Maciek Olechnowicz brawurowo wykonał dziś piosenkę "Wiara” zespołu IRA. I odniósł sukces w "Szansie na sukces”. - Zaciskaliśmy za Maćka kciuki - mówią jego koledzy z pracy.
- Najgorsze, że nie wiedziałem, czyje utwory będę śpiewał. Równie dobrze mogła to być Zdzisława Sośnicka, a ja przecież jestem rockmanem - dodaje.
Na szczęście dostał zaproszenie do programu, w której gwiazdą był zespół IRA. Musiał przygotować siedem utworów.
- Najpierw była próba z mikrofonem, a po niej zaczął się program. Okazało się, że będę występował ostatni - opowiada świdniczanin. Nagranie trwało 7 godzin.
Teraz Maciek wraz ze swoim zespołem pracuje nad nowym materiałem. I nad nazwą zespołu, bo grupa jeszcze nie ma oficjalnej nazwy.
- "Szansa” dała mi taką pozytywną iskrę do pracy. Planujemy koncerty w plenerze. Mam nadzieję, że zostanę zaproszony do finału "Szansy na sukces” w Sali Kongresowej - dodaje.
Przygodę ze śpiewaniem Maciek rozpoczął jako sześciolatek w dziecięcym zespole wokalnym. Ma za sobą Państwową Szkołę Muzyczną I stopnia w Świdniku, gdzie uczył się gry na gitarze. W czasach licealnych śpiewał w zespołach: Prorock, OIOM i HEDERS. Po ogólniaku wybrał Politechnikę Lubelską. Ukończył budownictwo.
- Trzeba mieć normalny zawód, z czegoś żyć, a grać raczej hobbystycznie. Takie są realia w Polsce, że ten zawód to ciężki chleb - mówi Maciek. Tuż po studiach zaczął pracę w świdnickim Urzędzie Miasta.

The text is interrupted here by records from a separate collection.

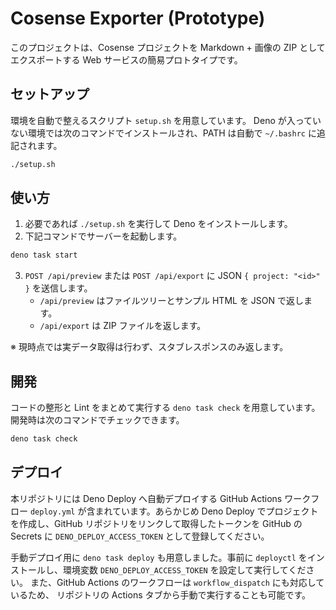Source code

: # Cosense Exporter (Prototype)

このプロジェクトは、Cosense プロジェクトを Markdown + 画像の ZIP
としてエクスポートする Web サービスの簡易プロトタイプです。

## セットアップ

環境を自動で整えるスクリプト `setup.sh` を用意しています。 Deno
が入っていない環境では次のコマンドでインストールされ、PATH は自動で `~/.bashrc`
に追記されます。

```bash
./setup.sh
```

## 使い方

1. 必要であれば `./setup.sh` を実行して Deno をインストールします。
2. 下記コマンドでサーバーを起動します。

```bash
deno task start
```

3. `POST /api/preview` または `POST /api/export` に JSON `{ project: "<id>" }`
   を送信します。
   - `/api/preview` はファイルツリーとサンプル HTML を JSON で返します。
   - `/api/export` は ZIP ファイルを返します。

※ 現時点では実データ取得は行わず、スタブレスポンスのみ返します。

## 開発

コードの整形と Lint をまとめて実行する `deno task check` を用意しています。
開発時は次のコマンドでチェックできます。

```bash
deno task check
```

## デプロイ

本リポジトリには Deno Deploy へ自動デプロイする GitHub Actions ワークフロー
`deploy.yml` が含まれています。あらかじめ Deno Deploy
でプロジェクトを作成し、GitHub リポジトリをリンクして取得したトークンを GitHub
の Secrets に `DENO_DEPLOY_ACCESS_TOKEN` として登録してください。

手動デプロイ用に `deno task deploy` も用意しました。事前に `deployctl`
をインストールし、環境変数 `DENO_DEPLOY_ACCESS_TOKEN`
を設定して実行してください。 また、GitHub Actions のワークフローは
`workflow_dispatch` にも対応しているため、 リポジトリの Actions
タブから手動で実行することも可能です。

Odpowiada tam za proces przygotowania inwestycji.
- Jest rzetelny, otwarty i bardzo koleżeński. Pracuje śpiewająco. Trzymaliśmy za niego kciuki - cieszy się Magdalena Kurowska, naczelnik Wydziału Infrastruktury Komunalnej i Inwestycji, jego bezpośrednia przełożona.